◆ YOUR TASK
An exact copy of the lines of the listing below between the "SAML-based SSO was" line and the "Grop'd I to" line, both included, is the whole answer; please omit the pictures.

- Opening Delimiter -

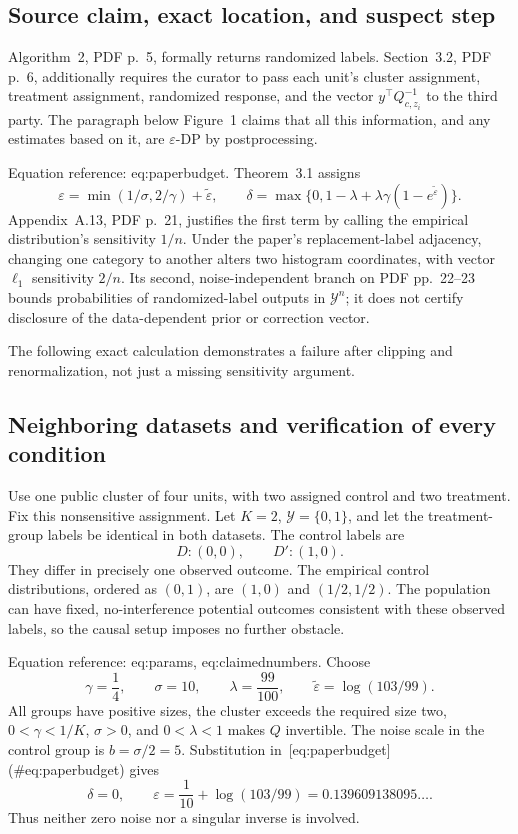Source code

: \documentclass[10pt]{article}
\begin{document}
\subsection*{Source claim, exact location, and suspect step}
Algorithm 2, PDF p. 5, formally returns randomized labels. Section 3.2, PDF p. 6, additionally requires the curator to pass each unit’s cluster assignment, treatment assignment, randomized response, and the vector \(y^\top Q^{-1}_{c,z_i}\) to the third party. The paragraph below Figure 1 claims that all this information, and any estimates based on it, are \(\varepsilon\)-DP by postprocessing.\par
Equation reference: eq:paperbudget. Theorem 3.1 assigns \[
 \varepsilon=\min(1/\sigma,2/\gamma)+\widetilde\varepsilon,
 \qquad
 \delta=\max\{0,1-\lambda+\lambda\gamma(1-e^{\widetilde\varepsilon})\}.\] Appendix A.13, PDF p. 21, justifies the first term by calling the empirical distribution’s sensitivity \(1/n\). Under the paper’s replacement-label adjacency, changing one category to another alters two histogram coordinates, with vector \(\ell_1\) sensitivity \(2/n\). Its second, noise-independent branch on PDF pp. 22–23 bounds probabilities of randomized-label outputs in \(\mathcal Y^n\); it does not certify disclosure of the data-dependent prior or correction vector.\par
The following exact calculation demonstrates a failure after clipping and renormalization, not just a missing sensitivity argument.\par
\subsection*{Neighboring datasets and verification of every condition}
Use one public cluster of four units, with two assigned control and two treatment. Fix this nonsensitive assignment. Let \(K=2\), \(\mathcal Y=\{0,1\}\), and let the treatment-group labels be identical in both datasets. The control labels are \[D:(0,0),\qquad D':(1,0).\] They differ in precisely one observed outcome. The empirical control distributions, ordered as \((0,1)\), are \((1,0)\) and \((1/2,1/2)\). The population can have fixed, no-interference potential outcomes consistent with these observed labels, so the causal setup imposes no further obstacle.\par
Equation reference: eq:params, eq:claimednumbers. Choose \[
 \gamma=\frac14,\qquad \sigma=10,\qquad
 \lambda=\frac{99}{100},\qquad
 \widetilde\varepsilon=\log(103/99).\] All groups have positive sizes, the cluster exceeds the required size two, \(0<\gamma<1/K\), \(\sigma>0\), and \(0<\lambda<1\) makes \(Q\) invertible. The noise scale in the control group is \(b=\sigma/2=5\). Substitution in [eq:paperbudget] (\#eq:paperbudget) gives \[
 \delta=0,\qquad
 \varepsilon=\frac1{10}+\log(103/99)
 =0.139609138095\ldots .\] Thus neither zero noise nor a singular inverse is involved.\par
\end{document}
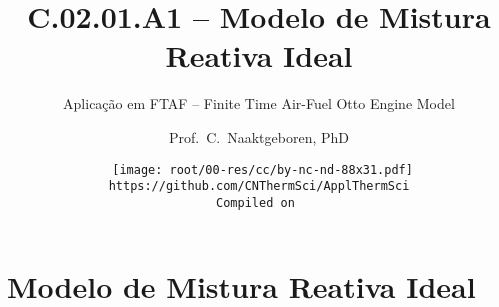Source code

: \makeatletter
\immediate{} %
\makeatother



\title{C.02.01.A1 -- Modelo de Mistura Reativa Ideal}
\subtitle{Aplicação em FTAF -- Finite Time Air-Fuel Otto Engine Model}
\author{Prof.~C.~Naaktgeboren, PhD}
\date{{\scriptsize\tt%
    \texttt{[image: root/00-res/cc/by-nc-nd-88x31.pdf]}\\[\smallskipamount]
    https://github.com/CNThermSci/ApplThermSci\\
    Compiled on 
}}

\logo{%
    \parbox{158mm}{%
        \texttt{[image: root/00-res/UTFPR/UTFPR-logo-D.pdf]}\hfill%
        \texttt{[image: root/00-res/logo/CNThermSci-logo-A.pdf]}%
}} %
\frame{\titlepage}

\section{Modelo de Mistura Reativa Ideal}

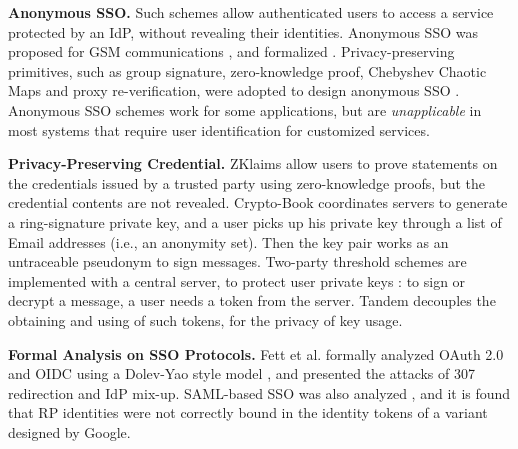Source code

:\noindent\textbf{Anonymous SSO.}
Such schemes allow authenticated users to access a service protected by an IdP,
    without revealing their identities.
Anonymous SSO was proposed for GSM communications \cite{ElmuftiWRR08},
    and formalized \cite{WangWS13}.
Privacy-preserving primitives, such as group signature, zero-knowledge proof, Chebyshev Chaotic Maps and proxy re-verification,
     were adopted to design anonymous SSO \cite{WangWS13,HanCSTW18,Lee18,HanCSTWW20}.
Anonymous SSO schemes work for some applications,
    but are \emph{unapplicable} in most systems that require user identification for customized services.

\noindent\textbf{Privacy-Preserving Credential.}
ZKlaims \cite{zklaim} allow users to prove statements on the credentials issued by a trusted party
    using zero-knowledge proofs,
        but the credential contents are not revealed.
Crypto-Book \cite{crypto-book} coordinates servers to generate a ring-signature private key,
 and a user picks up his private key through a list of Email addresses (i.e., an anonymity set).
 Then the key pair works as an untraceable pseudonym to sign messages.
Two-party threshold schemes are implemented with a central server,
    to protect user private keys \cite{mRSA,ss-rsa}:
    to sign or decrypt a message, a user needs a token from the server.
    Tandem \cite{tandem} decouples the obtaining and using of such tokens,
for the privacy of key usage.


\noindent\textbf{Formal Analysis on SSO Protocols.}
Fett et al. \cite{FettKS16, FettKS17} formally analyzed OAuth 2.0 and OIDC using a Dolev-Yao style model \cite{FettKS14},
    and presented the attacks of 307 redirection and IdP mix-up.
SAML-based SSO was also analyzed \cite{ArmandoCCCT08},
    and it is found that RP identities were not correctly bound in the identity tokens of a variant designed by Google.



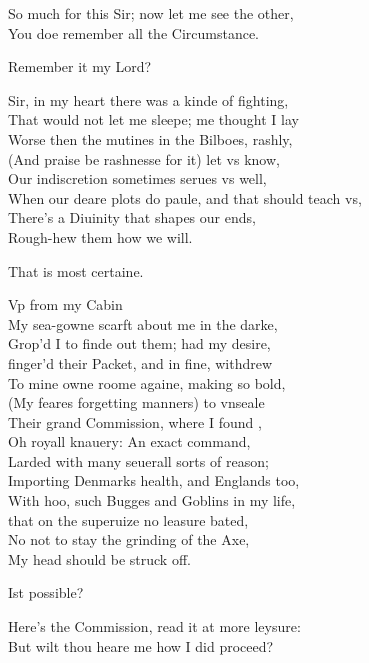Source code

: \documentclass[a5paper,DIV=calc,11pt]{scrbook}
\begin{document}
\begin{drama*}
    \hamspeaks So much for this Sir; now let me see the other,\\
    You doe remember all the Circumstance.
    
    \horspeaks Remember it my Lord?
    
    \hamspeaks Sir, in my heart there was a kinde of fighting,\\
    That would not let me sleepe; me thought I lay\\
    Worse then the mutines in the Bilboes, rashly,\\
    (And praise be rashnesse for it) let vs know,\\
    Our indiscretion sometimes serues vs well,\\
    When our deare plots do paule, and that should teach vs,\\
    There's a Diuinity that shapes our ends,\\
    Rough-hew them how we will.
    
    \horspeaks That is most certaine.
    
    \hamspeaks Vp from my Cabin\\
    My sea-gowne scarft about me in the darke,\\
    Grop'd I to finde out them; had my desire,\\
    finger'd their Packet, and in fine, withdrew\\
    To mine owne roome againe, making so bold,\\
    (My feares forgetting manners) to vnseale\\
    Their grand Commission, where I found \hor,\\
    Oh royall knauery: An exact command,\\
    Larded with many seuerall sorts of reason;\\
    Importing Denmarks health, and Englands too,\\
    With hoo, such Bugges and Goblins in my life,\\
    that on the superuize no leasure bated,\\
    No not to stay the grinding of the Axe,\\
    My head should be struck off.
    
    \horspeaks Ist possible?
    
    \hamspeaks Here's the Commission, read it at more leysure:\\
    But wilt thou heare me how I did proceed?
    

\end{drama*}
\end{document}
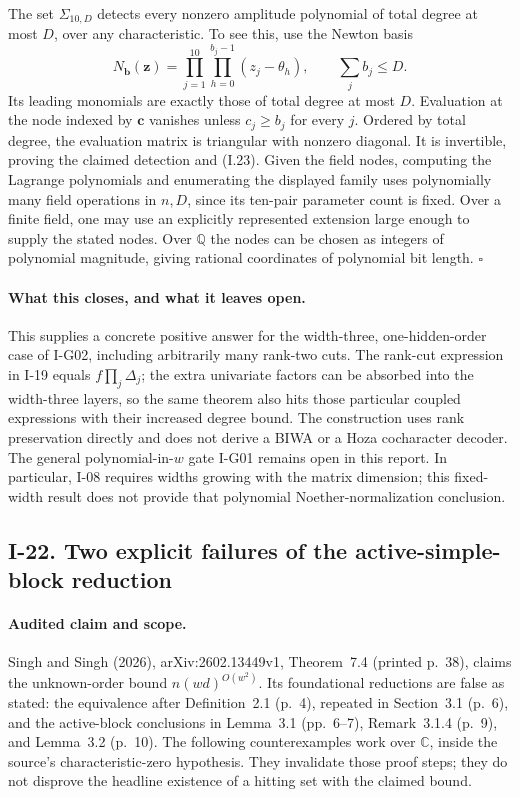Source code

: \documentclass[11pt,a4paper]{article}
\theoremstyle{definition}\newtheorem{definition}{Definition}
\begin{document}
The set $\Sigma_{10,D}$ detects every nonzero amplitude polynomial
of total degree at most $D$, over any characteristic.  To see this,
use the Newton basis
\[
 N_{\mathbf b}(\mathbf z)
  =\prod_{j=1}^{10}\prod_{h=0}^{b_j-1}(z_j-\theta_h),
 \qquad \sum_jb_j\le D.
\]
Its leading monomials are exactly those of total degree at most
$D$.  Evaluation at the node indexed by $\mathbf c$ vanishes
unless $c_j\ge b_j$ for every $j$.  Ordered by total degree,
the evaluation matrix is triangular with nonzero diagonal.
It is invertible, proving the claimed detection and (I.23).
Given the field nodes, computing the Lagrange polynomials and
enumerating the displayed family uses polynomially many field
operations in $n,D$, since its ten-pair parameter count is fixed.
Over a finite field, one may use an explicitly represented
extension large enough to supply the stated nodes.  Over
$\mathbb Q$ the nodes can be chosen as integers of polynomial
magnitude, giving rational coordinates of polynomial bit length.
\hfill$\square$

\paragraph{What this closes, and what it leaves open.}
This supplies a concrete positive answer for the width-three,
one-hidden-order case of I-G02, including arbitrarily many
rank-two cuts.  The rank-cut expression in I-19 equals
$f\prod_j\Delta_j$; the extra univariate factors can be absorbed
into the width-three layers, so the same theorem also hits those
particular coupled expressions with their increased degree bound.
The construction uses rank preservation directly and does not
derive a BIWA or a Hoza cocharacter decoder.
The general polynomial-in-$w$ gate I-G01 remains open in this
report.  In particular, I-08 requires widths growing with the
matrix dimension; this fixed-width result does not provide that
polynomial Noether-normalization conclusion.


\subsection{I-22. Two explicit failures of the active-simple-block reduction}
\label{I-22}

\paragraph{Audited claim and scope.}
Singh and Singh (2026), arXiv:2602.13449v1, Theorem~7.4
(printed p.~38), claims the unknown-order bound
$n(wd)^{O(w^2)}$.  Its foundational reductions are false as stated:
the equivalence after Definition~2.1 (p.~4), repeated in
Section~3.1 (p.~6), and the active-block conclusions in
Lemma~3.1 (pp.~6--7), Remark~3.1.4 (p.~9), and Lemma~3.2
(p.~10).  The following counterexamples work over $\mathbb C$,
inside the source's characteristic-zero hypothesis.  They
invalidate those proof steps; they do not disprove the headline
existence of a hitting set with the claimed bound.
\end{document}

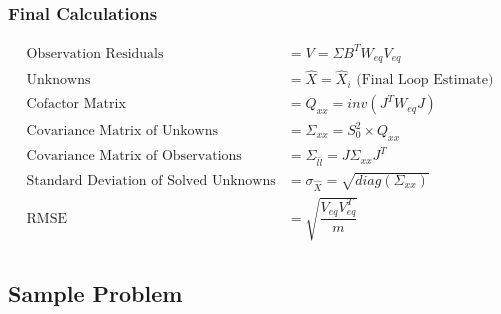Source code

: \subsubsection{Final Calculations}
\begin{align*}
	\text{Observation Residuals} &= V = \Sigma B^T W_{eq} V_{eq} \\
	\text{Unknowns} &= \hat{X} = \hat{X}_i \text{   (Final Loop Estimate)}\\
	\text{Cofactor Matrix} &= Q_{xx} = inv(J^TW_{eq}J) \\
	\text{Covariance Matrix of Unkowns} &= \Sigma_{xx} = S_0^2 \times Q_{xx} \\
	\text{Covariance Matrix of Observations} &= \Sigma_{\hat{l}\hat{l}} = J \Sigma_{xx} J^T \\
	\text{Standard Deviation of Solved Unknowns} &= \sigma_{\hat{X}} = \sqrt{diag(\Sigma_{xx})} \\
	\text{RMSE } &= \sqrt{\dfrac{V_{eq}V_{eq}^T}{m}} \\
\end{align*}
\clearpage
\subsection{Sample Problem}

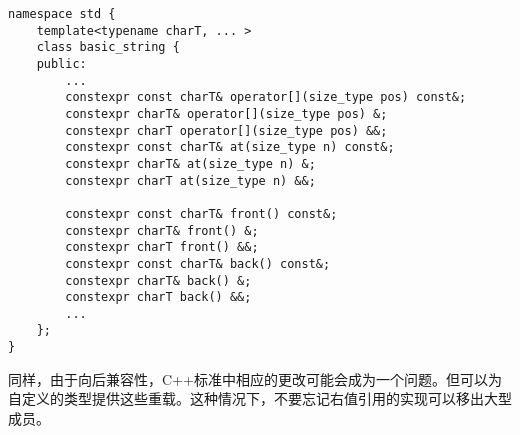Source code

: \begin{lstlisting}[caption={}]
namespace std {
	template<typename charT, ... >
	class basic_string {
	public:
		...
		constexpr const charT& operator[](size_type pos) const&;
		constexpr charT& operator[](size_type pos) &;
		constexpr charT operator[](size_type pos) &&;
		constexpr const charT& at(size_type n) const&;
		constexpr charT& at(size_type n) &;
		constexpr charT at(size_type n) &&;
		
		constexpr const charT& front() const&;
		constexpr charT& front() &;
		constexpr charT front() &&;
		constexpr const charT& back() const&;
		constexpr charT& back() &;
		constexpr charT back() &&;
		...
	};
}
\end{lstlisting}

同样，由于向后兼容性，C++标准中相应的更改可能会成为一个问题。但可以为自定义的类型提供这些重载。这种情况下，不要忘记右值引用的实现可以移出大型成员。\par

- Closing Delimiter -

◆ WRITTEN ANSWER
SAML-based SSO was also analyzed \cite{ArmandoCCCT08},
    and it is found that RP identities were not correctly bound in the identity tokens of a variant designed by Google.



Source code

: \documentclass[a5paper,DIV=calc,11pt]{scrbook}
\begin{document}
\begin{drama*}
    \hamspeaks So much for this Sir; now let me see the other,\\
    You doe remember all the Circumstance.
    
    \horspeaks Remember it my Lord?
    
    \hamspeaks Sir, in my heart there was a kinde of fighting,\\
    That would not let me sleepe; me thought I lay\\
    Worse then the mutines in the Bilboes, rashly,\\
    (And praise be rashnesse for it) let vs know,\\
    Our indiscretion sometimes serues vs well,\\
    When our deare plots do paule, and that should teach vs,\\
    There's a Diuinity that shapes our ends,\\
    Rough-hew them how we will.
    
    \horspeaks That is most certaine.
    
    \hamspeaks Vp from my Cabin\\
    My sea-gowne scarft about me in the darke,\\
    Grop'd I to finde out them; had my desire,\\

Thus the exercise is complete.